RECORDS SUPPLIED:
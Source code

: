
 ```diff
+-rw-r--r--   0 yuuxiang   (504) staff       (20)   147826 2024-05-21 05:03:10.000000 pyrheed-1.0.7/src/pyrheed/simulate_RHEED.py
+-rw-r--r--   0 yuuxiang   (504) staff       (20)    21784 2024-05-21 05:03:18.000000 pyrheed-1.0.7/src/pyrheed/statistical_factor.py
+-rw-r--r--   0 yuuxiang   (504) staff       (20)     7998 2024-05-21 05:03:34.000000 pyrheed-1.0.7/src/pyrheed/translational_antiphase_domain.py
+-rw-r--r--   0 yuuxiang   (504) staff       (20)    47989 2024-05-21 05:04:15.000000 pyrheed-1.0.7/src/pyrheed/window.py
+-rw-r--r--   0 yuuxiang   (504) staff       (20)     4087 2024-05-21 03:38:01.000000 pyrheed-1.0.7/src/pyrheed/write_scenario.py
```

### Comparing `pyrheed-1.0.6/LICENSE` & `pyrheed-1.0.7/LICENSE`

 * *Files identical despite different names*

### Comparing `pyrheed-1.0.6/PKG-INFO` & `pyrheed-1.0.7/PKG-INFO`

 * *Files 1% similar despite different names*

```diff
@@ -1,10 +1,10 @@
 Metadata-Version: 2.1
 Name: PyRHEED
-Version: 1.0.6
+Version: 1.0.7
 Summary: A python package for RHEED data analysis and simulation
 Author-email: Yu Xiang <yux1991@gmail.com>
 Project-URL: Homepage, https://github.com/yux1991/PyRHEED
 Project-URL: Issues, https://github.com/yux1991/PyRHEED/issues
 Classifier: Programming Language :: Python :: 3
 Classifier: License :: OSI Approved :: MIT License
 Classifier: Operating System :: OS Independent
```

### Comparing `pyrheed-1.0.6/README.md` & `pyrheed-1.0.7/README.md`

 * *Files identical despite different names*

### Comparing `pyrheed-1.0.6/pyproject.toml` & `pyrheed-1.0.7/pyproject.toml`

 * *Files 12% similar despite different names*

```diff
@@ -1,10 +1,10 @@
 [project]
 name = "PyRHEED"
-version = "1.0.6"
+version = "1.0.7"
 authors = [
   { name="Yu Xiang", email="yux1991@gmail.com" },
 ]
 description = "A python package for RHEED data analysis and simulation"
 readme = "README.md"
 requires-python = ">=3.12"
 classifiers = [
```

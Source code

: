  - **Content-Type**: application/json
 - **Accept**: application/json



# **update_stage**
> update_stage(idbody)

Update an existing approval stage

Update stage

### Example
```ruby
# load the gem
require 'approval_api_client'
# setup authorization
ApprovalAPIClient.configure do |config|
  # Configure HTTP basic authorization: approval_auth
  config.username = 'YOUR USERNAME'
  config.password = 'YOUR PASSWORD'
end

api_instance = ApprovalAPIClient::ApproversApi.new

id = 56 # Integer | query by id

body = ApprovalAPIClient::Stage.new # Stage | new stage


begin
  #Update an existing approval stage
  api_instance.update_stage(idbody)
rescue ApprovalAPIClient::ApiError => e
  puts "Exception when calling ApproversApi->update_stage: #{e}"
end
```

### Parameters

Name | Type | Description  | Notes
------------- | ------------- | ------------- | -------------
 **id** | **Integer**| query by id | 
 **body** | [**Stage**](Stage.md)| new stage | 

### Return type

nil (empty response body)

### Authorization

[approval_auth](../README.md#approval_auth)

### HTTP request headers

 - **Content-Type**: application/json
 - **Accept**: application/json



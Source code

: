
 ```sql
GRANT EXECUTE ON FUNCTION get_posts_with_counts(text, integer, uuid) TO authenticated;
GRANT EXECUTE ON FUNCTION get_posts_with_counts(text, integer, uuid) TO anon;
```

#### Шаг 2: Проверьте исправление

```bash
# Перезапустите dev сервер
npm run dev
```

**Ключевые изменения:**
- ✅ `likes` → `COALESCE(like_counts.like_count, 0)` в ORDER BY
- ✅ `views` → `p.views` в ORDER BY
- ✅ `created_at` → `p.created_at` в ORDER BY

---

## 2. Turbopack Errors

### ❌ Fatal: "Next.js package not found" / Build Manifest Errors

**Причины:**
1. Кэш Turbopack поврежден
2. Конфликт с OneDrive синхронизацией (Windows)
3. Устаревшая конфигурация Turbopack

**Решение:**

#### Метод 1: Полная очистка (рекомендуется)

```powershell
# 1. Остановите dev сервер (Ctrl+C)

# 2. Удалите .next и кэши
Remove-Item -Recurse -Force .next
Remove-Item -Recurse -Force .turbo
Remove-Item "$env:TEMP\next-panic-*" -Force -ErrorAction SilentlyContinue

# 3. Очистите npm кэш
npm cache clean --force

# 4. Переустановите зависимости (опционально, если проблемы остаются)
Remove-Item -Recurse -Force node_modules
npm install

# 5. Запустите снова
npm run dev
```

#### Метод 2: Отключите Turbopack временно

WHAT TO WORK ON: Where the string "different" shows up in the listing above, copy the line that holds it.

RESULT FOR THIS TASK:
 * *Files identical despite different names*
 * *Files 1% similar despite different names*
 * *Files identical despite different names*
 * *Files 12% similar despite different names*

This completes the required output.